By Sylvia A. Ezenwa, JD

In this increasingly digital age, the use of information technology has become the key to running a successful business. Companies, both large and small, now strive for a virtual, paperless office. This is an office in which e-mail is the preferred method of communication; a website is the quintessential marketing tool; an electronic database stores client information; and alternative media, such as backup tapes, archive e-mail and other inactive electronic files.

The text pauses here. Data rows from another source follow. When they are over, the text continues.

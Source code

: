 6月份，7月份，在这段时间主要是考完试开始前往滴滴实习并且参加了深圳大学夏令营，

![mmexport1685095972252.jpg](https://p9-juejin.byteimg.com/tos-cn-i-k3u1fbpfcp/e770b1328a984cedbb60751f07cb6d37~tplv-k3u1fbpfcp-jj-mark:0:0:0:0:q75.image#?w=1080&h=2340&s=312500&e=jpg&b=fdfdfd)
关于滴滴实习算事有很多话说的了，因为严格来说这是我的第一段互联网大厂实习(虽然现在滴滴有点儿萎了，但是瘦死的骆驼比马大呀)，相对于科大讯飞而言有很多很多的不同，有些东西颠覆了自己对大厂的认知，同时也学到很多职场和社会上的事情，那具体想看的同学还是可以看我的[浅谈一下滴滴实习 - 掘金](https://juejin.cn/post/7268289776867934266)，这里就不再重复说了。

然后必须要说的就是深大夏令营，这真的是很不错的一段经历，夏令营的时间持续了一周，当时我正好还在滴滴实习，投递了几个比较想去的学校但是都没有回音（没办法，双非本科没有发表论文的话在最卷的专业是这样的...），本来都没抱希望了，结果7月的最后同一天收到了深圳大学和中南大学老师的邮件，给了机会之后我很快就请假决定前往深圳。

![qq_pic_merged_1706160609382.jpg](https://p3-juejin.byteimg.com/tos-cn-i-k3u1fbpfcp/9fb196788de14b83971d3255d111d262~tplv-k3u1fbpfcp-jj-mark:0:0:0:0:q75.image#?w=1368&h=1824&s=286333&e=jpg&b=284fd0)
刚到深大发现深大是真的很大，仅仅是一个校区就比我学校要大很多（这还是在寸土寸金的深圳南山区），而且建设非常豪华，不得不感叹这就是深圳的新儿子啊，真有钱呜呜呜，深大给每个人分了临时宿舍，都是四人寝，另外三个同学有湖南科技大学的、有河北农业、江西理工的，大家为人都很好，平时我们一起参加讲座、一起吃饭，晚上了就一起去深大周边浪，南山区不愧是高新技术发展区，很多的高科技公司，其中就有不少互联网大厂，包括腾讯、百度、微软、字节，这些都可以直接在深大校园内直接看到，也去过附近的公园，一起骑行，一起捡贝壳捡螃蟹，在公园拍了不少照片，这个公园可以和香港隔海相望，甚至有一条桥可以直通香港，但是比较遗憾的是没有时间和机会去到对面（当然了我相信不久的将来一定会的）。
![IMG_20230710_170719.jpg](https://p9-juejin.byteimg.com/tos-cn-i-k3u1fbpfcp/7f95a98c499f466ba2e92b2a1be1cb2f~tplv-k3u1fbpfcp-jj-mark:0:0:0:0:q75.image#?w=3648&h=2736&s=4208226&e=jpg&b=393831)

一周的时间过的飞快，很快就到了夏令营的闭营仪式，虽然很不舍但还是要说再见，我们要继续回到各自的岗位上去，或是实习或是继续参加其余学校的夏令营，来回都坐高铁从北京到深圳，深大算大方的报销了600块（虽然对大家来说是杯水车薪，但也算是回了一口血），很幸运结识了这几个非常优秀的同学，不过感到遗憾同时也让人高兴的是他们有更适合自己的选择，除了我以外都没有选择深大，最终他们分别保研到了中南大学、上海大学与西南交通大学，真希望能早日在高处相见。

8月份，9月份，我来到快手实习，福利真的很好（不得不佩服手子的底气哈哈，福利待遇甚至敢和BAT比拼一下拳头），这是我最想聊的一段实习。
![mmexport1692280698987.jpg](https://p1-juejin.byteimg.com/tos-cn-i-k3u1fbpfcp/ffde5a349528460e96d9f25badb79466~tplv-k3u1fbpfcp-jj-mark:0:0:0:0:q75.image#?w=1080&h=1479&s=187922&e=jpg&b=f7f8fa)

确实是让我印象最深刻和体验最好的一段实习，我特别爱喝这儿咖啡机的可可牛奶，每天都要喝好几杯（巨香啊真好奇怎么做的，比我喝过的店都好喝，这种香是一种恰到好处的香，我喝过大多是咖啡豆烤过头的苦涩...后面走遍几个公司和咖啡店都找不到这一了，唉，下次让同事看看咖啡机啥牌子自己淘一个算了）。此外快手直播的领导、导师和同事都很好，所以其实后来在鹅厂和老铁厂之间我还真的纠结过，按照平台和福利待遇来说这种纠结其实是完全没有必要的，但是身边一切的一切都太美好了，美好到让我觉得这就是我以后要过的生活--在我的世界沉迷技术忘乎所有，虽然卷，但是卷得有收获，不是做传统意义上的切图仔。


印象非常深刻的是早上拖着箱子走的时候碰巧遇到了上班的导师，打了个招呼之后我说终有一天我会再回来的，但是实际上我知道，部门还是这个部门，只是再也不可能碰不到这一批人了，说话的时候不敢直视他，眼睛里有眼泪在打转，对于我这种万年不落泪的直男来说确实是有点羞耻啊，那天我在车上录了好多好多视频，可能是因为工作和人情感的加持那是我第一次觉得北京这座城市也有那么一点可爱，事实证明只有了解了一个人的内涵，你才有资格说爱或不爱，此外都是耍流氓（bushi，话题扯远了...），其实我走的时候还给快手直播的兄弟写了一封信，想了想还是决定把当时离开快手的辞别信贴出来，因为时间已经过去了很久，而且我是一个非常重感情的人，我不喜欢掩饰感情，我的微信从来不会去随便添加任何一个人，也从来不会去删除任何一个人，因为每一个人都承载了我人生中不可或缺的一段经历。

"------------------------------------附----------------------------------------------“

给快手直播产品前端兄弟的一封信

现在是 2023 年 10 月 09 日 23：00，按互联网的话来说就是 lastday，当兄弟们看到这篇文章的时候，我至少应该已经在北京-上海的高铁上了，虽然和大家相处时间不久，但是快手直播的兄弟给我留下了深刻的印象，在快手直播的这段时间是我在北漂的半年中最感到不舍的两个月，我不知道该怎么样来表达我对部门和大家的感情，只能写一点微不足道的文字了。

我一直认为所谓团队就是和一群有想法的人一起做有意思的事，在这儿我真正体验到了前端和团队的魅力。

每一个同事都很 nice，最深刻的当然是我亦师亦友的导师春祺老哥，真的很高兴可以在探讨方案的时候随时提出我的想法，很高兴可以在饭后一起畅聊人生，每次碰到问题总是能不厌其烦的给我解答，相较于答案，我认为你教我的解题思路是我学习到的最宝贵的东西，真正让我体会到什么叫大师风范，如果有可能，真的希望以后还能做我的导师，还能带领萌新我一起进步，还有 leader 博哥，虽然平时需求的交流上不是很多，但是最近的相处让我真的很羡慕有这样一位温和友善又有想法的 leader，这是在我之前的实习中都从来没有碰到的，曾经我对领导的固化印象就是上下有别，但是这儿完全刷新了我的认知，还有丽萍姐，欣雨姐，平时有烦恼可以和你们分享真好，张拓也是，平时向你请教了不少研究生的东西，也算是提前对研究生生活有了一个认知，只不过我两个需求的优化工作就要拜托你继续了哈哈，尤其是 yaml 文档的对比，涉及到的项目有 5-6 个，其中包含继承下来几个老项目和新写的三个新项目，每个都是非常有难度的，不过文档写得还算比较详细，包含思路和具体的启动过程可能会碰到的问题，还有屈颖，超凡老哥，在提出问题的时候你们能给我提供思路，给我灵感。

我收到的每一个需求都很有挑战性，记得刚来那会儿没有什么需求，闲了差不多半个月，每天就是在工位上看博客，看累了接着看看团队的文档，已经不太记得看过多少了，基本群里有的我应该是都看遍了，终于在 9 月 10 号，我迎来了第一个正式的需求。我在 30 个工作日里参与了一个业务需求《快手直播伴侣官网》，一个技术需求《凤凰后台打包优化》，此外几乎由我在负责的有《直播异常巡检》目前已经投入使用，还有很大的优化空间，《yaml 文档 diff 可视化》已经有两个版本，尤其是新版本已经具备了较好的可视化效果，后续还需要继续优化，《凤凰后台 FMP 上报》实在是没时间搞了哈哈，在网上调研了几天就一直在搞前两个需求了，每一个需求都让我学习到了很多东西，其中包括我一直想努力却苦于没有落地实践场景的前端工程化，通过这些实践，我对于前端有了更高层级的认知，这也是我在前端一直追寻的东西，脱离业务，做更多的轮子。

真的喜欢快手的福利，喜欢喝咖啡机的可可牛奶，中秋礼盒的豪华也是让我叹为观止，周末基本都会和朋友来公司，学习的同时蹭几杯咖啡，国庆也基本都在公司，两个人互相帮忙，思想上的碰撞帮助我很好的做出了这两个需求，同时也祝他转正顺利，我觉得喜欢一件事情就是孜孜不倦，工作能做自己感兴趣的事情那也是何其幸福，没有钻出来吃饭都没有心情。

But technology is ever-changing, threatening to leave many business owners behind, as they struggle to first, understand the technology; and then, decide how best to use it in their businesses.Lawyers and judges face similar challenges, especially at trial, where incriminating documents and records—whether paper or electronic—can influence the outcome of a case. Suppose your orthotics and prosthetics practice is sued by a former patient complaining of an improperly fitted prosthesis. But several months before trial, you inadvertently delete an e-mail sent to you by an associate prosthetist in your office, which made reference to some of the difficulties the associate faced during the patient's fitting. The deleted e-mail was an electronic record, and might have helped the patient prove her case at trial. So the judge is left scrambling to determine if the e-mail can be recovered from an alternative source, such as restored backup tapes, and what sanctions to impose on your practice for the destruction of an electronic record.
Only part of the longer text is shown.